⟨

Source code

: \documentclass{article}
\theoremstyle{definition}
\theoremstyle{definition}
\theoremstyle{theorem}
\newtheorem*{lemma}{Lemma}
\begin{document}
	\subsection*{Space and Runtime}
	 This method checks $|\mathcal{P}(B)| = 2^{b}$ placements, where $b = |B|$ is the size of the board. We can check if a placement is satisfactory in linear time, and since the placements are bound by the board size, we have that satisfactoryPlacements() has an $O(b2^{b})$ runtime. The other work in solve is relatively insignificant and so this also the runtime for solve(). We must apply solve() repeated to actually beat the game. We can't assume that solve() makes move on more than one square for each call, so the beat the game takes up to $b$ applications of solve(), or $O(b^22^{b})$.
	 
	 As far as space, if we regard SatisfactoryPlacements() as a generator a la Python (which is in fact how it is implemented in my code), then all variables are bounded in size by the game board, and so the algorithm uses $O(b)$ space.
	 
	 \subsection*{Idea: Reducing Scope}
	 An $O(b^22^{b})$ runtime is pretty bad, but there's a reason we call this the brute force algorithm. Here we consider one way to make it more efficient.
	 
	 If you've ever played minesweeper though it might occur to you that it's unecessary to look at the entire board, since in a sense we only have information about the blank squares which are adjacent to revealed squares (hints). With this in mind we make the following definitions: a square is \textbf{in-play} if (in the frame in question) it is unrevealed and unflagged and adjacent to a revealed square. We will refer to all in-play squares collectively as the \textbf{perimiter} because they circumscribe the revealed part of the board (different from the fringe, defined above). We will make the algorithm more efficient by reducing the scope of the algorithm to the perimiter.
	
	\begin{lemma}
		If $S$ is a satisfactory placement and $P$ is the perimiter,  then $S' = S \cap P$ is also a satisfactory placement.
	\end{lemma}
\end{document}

⟩

BRIEF — Filter the records above for lines with "code".

WRITTEN RESPONSE —
Source code
	 As far as space, if we regard SatisfactoryPlacements() as a generator a la Python (which is in fact how it is implemented in my code), then all variables are bounded in size by the game board, and so the algorithm uses $O(b)$ space.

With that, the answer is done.